┌─ Records for this exercise

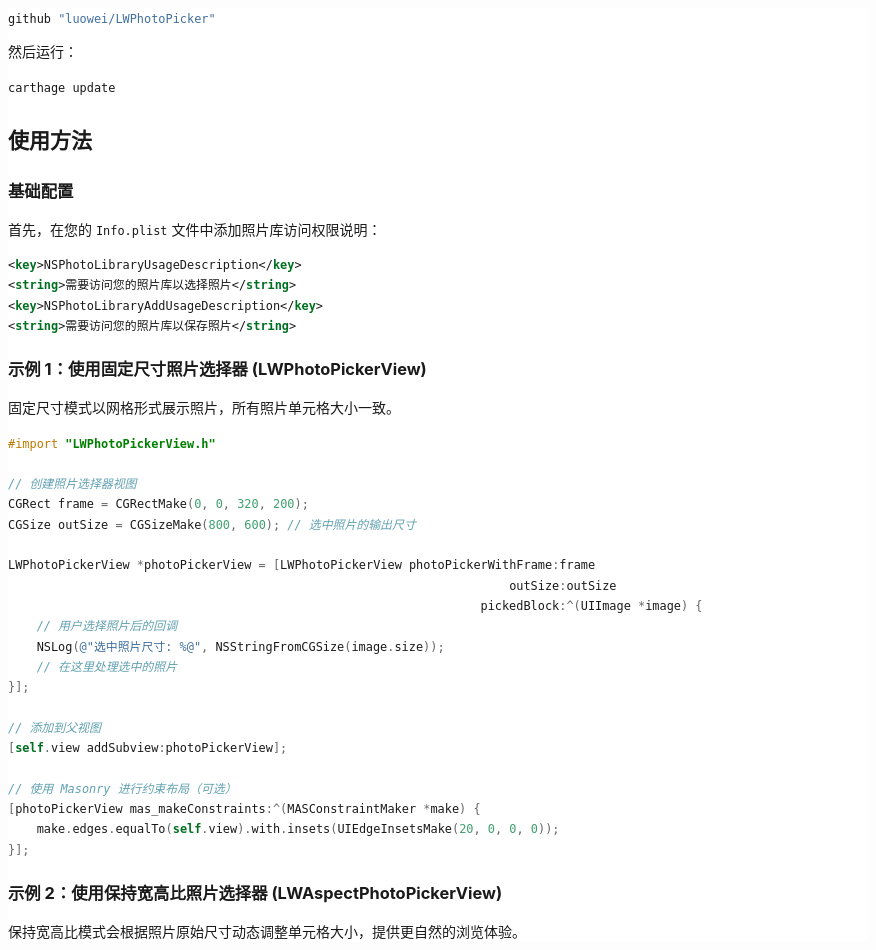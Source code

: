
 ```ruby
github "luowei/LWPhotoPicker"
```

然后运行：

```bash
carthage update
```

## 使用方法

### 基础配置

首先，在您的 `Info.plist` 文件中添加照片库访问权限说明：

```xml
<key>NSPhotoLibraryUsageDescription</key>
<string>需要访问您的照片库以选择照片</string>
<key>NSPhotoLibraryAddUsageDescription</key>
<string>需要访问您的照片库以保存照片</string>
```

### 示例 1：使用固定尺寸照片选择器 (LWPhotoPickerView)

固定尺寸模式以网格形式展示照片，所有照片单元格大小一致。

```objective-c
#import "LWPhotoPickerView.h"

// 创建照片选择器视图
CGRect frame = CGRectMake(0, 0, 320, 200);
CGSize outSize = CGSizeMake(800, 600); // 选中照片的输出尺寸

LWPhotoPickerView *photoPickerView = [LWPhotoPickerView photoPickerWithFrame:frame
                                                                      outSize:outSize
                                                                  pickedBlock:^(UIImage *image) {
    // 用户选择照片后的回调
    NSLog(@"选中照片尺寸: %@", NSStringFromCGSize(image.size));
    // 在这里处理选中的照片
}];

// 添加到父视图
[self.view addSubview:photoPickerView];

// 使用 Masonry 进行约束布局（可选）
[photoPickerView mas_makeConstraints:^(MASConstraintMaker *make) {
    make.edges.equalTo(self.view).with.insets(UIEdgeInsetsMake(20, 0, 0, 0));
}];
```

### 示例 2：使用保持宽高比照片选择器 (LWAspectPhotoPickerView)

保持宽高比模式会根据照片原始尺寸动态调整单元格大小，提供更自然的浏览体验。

└─
┌─ Records for this exercise

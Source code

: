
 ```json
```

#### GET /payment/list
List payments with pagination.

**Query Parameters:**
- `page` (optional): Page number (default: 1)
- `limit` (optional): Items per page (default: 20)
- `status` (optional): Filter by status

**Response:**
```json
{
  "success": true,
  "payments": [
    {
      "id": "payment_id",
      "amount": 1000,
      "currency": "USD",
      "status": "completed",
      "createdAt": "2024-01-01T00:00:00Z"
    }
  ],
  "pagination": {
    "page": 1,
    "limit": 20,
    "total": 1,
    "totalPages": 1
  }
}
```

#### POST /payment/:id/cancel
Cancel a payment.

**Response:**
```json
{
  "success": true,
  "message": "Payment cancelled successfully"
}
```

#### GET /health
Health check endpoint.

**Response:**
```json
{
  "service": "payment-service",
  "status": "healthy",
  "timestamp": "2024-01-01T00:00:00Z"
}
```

└─
┌─ Records for this exercise

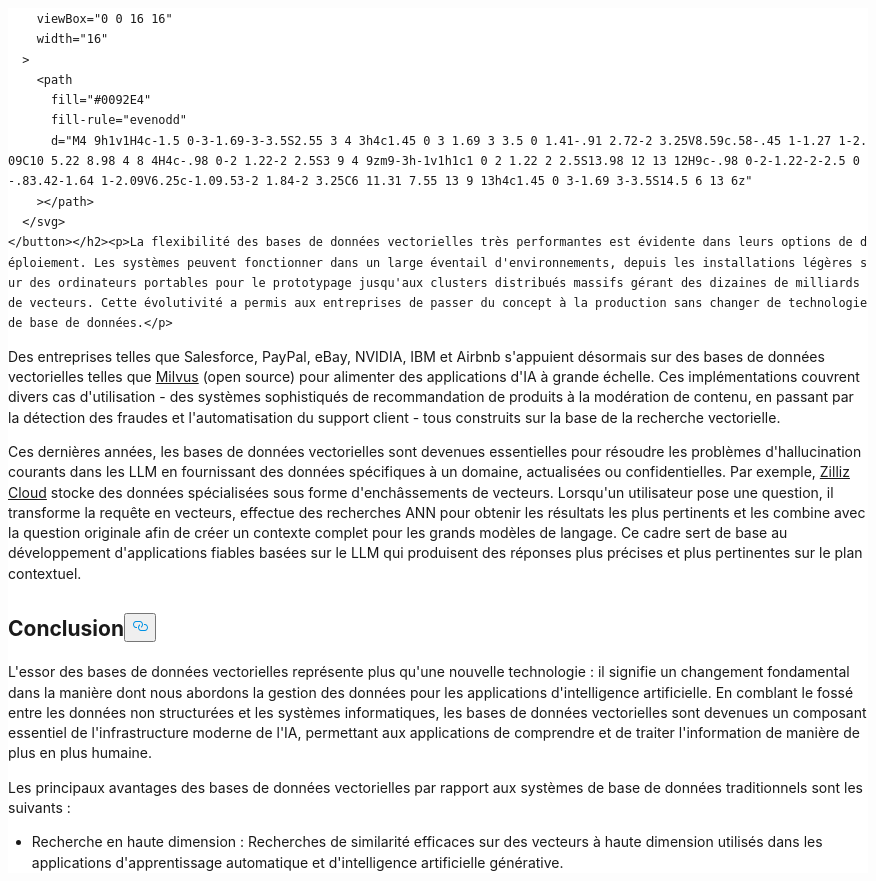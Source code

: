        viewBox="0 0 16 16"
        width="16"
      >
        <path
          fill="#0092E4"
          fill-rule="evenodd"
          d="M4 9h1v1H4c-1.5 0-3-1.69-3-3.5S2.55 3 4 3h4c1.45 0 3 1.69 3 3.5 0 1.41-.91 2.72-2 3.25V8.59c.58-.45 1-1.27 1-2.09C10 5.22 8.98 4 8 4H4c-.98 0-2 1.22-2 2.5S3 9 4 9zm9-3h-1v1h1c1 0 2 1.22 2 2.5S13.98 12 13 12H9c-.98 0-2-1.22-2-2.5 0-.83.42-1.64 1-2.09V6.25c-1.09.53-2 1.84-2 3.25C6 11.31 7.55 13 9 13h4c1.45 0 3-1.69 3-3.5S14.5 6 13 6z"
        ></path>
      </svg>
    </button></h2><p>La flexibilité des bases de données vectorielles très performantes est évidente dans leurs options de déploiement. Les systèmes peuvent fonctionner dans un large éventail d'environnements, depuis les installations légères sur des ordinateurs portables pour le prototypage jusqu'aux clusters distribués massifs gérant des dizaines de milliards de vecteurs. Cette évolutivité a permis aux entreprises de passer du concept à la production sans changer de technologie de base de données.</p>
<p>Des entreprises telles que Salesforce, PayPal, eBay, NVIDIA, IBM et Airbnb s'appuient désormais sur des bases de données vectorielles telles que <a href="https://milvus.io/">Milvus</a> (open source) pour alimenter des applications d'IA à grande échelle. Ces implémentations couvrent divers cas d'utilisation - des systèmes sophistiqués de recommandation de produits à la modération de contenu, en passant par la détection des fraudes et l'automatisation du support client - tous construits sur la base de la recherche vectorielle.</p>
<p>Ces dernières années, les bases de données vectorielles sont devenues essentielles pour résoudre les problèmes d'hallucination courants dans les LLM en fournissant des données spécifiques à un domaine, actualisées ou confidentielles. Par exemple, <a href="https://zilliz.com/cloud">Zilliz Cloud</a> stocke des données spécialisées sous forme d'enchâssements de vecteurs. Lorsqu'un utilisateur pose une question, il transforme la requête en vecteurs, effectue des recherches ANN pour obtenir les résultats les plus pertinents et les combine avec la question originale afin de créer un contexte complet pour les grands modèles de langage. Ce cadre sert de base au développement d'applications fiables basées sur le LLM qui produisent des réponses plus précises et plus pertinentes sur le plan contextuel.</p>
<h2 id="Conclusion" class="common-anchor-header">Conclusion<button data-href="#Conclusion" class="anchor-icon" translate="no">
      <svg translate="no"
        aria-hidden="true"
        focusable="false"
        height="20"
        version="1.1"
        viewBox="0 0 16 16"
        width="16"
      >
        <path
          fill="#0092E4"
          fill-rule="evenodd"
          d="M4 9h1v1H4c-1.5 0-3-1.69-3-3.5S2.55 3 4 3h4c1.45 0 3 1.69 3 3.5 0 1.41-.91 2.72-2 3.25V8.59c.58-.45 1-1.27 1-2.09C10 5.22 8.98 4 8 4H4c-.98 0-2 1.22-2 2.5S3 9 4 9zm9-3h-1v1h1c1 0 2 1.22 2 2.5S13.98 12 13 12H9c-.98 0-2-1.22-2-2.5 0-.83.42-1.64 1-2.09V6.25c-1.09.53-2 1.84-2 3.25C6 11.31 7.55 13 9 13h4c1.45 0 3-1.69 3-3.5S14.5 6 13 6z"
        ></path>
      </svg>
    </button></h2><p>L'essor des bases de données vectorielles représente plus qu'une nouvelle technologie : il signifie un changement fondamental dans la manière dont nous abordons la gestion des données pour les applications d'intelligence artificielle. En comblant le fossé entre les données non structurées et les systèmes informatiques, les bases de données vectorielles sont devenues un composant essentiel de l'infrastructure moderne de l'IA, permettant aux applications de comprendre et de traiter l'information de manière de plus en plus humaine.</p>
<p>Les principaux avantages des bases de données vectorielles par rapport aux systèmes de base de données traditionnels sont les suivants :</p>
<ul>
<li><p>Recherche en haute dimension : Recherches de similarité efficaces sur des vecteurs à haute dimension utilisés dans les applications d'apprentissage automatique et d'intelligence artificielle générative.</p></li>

└─

What is expected:
Search the data for the string "limit" and copy each line where it appears.

Output below:
- `limit` (optional): Items per page (default: 20)
    "limit": 20,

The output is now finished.